What kind of benchmark are you using? You seem to think that unless the French were actually using magic to send weapons into the territory of another state, they "didn't care". How many weapons did the pan-Slavists in Russia ever deliver to Bulgaria or any other Slavic country? "Cared a whit" does not mean "cared enough to put the country beyond the pale by the century's standards for no gain". Opinions are hardly ever all-or-nothing.
You also contradict yourseld within the post: first they hardly care, then they don't care at all.
Again, the radicals, especially those who hearkened back to the Revolutionary Period, were all for another war of expansionist war to 'liberate' Europe, but there were very much a minority even within their own political circles.
Is that radicals being a minority of political Frenchmen or people who cared about Poland being a minority of radicals? You're playing fast and loose with words here: "the French" don't care, but some of them do. Who exactly are these people "the French" or "they"?
Most French republicans in 1848 and throughout the Second Empire were interested in establishing a non-Monarchist, non-Imperial state, and didn't care about foreign affairs.

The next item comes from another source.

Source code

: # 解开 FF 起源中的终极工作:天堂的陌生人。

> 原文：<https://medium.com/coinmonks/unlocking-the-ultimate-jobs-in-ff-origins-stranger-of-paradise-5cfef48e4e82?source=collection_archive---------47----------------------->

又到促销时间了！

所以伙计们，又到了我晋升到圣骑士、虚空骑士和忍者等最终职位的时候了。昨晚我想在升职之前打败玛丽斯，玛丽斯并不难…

Everybody cares about foreign affairs sooner or later.
Indeed, when Louis-Napoléon sent troops to Italy to crush the short-lived Roman Republic the French radicals protested not because they cared a great amount for the Romans, but because in doing so Louis-Napoléon had violated both a resolution passed earlier in the year by the Assembly, and the Constitution of France, and thus had set himself on the path towards an imperial restoration. The 'issue' wasn't foreign affairs, it was a constitutional crisis.
Why does it have to be one or the other? Certainly I have read that Louis himself was balancing pragmatic (get in before the Austrians) and political (buy favour with clerical conservatives), so why not his oponents? Blacks and whites again.

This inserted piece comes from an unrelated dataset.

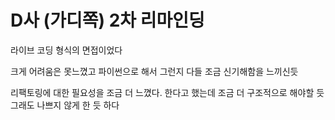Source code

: # D사 (가디쪽) 2차 리마인딩

라이브 코딩 형식의 면접이었다

크게 어려움은 못느꼈고 파이썬으로 해서 그런지 다들 조금 신기해함을 느끼신듯

리팩토링에 대한 필요성을 조금 더 느꼈다. 한다고 했는데 조금 더 구조적으로 해야할 듯 그래도 나쁘지 않게 한 듯 하다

And of course we are apparently able to read their minds in the interests of the debate...
No, you're (quite purposefully) misreading what I stated.
...Not to mention my mind.
It's not that they didn't care enough, its that they didn't care.
Except that apparently they "hardly cared", and some of them were "all for" some sort of foreign adventure.
Mind. Make it up.
Like I already said, annual resolutions are worthless.
They never killed a Russian, but what we're discussing is not whether the French achieved anything for Poland (not bloody much between 1814 and 1914) but whether Poland was a place in which they had a sentimental interest. Annual resolutions in the legislature tell you a lot about the importance of the issue in rhetoric back home.
If most Frenchmen right of Blanqui didn't care, where did the resolution get its votes? If they didn't care, they wouldn't have voted the resolution.
And it did bother the Russians, so much that they were actually agnostic about the coming of the republic.
If the French had been the 'patrons' of Poland, as you've claimed, and had a comparable relationship to the Poles as the US does to Israel, then France would have been sending in weapons by the wagonload throughout the 19th century. It didn't happen; it never happened; the French didn't care.
Comparable just means they can be compared, not that they're the same. I never intended to suggest that the relations were exactly the same, because that never happens. Israel was and is an actually existing state and Poland was just the idea of one, so of course they weren't. And without a state, where would these weapons - once we've got over all the hundred other problems with chucking weapons about before WW1 - going to be sent?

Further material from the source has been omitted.